WORK TASK: Up to and including the line with "- 파이썬에서 코루틴은", output the records exactly as they appear.

RECORDS PROVIDED:
-------

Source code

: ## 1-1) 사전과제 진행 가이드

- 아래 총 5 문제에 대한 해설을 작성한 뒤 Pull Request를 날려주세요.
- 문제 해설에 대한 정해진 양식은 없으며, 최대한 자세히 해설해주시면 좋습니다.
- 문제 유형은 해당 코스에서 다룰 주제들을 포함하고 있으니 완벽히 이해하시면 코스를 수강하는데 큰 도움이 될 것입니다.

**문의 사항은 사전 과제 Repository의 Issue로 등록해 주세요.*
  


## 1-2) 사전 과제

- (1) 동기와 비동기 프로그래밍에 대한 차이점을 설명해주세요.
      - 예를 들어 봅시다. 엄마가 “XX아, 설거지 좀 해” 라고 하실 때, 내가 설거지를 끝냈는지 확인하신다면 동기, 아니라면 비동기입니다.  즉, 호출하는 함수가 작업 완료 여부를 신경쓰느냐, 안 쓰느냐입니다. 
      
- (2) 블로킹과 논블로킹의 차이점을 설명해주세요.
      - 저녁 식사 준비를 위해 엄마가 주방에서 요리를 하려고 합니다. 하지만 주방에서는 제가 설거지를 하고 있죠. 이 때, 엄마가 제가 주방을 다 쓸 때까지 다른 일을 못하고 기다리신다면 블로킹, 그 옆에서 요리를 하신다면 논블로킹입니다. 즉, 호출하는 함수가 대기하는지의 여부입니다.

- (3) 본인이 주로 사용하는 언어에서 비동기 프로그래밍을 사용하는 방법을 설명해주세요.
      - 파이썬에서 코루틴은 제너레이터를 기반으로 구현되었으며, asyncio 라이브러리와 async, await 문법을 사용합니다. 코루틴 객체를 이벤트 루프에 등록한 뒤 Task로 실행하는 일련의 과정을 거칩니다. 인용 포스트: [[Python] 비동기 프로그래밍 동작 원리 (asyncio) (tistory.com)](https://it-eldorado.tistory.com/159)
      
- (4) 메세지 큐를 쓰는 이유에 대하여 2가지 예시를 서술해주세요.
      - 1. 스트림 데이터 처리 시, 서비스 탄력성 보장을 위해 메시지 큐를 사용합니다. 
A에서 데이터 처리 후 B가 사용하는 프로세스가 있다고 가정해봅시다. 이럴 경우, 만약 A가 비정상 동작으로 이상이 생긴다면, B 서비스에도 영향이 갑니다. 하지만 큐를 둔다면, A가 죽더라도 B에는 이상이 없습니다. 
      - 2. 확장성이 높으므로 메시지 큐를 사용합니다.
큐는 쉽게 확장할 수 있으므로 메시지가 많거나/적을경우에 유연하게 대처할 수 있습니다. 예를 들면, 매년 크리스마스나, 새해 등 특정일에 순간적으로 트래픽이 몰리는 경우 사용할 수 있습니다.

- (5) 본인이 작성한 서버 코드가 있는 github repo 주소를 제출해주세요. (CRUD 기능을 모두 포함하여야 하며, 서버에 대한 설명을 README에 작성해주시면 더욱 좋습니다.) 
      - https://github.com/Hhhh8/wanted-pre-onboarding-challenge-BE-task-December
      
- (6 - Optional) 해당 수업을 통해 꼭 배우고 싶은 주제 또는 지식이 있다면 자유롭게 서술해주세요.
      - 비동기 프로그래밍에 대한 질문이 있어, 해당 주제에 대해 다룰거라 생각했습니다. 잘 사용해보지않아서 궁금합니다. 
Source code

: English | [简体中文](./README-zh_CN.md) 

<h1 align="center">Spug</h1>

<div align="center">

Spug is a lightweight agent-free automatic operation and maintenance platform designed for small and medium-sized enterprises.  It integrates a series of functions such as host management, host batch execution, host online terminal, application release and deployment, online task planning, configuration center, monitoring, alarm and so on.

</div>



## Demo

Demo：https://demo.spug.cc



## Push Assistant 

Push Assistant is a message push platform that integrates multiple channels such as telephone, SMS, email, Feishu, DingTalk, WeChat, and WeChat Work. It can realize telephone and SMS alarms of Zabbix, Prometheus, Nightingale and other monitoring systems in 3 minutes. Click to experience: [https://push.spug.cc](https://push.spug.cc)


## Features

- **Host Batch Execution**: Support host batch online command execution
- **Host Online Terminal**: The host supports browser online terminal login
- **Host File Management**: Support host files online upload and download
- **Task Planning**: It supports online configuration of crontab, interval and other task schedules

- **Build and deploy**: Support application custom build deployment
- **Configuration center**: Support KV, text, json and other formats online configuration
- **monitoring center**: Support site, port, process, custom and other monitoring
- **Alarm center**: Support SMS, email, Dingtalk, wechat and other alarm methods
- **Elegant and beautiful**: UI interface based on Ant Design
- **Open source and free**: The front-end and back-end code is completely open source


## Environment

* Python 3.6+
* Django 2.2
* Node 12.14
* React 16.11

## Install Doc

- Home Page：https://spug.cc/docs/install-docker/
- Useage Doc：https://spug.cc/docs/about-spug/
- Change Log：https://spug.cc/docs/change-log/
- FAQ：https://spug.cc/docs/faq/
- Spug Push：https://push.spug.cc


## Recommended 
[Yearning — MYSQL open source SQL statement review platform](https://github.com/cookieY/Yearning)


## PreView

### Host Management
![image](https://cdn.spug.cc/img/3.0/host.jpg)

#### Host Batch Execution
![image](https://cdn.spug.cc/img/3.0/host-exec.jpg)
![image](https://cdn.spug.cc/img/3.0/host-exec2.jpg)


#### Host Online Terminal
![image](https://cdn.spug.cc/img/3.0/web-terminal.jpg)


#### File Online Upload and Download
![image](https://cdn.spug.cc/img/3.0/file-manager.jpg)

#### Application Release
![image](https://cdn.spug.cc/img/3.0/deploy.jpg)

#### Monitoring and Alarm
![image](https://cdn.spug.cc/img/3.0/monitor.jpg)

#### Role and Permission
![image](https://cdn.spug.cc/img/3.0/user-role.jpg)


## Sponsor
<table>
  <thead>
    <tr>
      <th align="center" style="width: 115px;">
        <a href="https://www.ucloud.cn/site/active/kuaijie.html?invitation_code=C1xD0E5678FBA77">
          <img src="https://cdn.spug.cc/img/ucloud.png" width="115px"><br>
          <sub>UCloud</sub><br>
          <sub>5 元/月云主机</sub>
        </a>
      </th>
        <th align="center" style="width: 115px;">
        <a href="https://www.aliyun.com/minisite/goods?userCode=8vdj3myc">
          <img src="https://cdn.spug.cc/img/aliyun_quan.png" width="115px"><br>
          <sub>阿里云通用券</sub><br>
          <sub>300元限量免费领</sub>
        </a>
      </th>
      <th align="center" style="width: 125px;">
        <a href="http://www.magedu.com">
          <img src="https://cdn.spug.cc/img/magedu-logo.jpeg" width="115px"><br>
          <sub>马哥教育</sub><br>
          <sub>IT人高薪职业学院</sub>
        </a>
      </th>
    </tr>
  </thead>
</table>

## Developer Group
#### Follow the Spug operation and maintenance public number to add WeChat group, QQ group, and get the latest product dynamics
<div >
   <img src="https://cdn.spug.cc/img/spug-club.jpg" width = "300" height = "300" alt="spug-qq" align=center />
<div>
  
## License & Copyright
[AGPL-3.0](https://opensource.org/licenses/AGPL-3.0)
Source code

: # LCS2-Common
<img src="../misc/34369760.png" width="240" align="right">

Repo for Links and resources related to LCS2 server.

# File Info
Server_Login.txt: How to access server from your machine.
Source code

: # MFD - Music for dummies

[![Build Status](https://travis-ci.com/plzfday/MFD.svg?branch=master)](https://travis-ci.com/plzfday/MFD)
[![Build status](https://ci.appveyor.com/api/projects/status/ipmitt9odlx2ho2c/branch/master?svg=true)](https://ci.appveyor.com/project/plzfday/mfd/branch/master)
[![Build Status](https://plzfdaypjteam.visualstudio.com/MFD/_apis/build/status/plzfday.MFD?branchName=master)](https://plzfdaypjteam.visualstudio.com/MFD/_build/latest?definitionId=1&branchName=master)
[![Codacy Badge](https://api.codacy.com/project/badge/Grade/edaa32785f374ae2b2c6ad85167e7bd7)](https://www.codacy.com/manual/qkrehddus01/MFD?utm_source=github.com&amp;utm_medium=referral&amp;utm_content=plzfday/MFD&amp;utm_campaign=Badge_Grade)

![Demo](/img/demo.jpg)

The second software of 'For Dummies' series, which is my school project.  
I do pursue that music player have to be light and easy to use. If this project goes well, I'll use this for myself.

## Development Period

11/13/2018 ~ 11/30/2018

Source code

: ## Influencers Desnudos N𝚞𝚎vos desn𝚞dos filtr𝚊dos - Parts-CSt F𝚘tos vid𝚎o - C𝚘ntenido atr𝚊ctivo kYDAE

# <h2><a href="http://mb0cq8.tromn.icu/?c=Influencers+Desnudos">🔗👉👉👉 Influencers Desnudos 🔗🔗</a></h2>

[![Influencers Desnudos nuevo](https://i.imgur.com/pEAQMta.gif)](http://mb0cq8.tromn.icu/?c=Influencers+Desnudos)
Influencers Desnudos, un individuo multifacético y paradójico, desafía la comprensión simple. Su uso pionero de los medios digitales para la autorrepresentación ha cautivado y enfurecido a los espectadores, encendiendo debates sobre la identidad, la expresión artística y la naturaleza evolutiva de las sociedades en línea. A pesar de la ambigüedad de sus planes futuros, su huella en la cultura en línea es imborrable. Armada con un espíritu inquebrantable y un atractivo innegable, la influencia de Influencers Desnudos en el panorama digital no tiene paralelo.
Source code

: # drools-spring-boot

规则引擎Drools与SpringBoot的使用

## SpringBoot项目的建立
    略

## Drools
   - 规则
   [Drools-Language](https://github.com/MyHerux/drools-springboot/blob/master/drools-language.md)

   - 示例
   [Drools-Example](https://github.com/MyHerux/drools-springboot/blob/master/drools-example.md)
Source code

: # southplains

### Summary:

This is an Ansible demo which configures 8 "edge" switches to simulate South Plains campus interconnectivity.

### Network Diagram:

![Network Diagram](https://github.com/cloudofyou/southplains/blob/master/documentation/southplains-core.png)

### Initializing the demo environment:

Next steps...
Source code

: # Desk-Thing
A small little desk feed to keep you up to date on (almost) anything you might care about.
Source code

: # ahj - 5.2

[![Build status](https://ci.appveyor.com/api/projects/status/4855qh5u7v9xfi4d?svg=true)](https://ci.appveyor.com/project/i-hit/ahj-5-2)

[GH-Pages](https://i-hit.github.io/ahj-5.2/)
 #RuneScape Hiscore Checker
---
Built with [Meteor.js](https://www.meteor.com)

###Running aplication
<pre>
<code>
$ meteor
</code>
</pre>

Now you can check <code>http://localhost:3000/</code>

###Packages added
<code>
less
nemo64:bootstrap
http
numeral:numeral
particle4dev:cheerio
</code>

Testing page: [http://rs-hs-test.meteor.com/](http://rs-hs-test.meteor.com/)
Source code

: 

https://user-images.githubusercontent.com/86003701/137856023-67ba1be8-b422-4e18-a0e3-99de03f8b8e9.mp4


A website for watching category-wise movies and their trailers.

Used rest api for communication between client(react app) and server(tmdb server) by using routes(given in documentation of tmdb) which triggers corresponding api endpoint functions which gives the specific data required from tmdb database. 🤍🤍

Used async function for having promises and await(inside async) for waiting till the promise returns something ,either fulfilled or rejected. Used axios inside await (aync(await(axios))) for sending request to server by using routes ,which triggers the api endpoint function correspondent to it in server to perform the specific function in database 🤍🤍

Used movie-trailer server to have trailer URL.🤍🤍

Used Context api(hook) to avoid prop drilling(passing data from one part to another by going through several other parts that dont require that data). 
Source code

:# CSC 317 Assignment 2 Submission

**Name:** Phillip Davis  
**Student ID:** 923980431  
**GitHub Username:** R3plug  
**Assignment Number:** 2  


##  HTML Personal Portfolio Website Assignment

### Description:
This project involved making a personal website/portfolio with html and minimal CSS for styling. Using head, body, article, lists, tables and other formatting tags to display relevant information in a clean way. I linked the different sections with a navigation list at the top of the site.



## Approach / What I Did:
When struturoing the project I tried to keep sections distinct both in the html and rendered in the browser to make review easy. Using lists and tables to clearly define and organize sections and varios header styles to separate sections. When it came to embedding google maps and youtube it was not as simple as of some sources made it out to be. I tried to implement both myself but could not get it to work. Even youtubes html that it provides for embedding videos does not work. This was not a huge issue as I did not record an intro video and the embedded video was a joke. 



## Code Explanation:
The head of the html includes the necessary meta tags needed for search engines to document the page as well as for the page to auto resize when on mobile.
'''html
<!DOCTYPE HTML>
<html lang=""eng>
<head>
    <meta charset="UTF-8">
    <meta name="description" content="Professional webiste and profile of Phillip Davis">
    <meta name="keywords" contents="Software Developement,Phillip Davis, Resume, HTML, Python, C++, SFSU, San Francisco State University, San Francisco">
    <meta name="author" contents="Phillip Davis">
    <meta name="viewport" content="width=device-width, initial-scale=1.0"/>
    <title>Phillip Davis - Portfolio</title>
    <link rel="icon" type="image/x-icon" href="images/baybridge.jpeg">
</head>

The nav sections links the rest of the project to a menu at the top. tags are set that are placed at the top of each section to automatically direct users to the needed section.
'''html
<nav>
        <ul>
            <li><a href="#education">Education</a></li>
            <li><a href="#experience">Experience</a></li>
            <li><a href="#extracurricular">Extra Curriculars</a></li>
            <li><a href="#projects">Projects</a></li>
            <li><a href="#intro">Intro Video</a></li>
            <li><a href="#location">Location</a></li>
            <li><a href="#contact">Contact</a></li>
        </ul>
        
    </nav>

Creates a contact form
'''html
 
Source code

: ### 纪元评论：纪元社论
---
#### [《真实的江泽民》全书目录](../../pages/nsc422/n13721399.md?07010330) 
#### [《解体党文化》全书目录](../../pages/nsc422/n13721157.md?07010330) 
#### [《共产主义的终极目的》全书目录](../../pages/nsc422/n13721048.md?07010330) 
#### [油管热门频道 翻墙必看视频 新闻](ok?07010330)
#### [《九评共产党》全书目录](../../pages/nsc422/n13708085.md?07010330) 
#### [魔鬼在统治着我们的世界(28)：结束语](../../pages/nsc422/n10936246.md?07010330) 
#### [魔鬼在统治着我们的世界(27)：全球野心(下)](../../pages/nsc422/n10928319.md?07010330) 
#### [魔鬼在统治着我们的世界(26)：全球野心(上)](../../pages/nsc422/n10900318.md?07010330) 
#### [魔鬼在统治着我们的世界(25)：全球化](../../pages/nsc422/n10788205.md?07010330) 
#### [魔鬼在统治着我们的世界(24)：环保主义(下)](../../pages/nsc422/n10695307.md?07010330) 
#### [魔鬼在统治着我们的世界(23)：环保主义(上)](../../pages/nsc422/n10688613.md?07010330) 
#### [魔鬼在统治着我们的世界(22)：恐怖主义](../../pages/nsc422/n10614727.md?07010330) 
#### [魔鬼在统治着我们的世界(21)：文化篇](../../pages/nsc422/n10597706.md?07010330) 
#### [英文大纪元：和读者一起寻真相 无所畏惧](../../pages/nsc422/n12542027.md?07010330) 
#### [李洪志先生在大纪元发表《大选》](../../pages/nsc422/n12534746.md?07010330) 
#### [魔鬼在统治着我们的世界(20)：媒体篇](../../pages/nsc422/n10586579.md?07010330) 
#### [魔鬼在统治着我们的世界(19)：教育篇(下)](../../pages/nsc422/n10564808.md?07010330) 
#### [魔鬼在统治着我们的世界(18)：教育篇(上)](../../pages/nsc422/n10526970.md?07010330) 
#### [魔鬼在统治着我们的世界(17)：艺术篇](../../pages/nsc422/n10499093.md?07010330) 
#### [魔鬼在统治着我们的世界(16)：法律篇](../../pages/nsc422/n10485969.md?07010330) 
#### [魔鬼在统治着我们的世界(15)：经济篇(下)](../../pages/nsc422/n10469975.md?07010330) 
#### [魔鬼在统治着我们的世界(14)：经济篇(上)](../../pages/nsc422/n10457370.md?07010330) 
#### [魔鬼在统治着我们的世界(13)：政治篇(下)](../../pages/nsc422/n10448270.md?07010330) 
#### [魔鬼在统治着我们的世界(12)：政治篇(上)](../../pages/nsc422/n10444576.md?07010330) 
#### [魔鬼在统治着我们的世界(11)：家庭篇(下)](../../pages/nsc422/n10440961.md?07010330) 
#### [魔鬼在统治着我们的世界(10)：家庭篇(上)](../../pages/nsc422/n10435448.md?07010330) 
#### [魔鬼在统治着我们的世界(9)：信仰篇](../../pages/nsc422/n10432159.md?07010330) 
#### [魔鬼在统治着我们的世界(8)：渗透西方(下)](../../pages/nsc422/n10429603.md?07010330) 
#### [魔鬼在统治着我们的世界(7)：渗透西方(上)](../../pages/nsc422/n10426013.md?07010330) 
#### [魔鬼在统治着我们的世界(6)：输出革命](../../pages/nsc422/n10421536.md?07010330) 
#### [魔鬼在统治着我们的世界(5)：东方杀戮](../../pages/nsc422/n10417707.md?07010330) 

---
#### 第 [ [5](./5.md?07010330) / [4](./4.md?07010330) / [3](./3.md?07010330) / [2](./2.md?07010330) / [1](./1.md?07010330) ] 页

-------

EXERCISE RESULT:
Source code

: ## 1-1) 사전과제 진행 가이드

- 아래 총 5 문제에 대한 해설을 작성한 뒤 Pull Request를 날려주세요.
- 문제 해설에 대한 정해진 양식은 없으며, 최대한 자세히 해설해주시면 좋습니다.
- 문제 유형은 해당 코스에서 다룰 주제들을 포함하고 있으니 완벽히 이해하시면 코스를 수강하는데 큰 도움이 될 것입니다.

**문의 사항은 사전 과제 Repository의 Issue로 등록해 주세요.*
  


## 1-2) 사전 과제

- (1) 동기와 비동기 프로그래밍에 대한 차이점을 설명해주세요.
      - 예를 들어 봅시다. 엄마가 “XX아, 설거지 좀 해” 라고 하실 때, 내가 설거지를 끝냈는지 확인하신다면 동기, 아니라면 비동기입니다.  즉, 호출하는 함수가 작업 완료 여부를 신경쓰느냐, 안 쓰느냐입니다. 
      
- (2) 블로킹과 논블로킹의 차이점을 설명해주세요.
      - 저녁 식사 준비를 위해 엄마가 주방에서 요리를 하려고 합니다. 하지만 주방에서는 제가 설거지를 하고 있죠. 이 때, 엄마가 제가 주방을 다 쓸 때까지 다른 일을 못하고 기다리신다면 블로킹, 그 옆에서 요리를 하신다면 논블로킹입니다. 즉, 호출하는 함수가 대기하는지의 여부입니다.

- (3) 본인이 주로 사용하는 언어에서 비동기 프로그래밍을 사용하는 방법을 설명해주세요.
      - 파이썬에서 코루틴은 제너레이터를 기반으로 구현되었으며, asyncio 라이브러리와 async, await 문법을 사용합니다. 코루틴 객체를 이벤트 루프에 등록한 뒤 Task로 실행하는 일련의 과정을 거칩니다. 인용 포스트: [[Python] 비동기 프로그래밍 동작 원리 (asyncio) (tistory.com)](https://it-eldorado.tistory.com/159)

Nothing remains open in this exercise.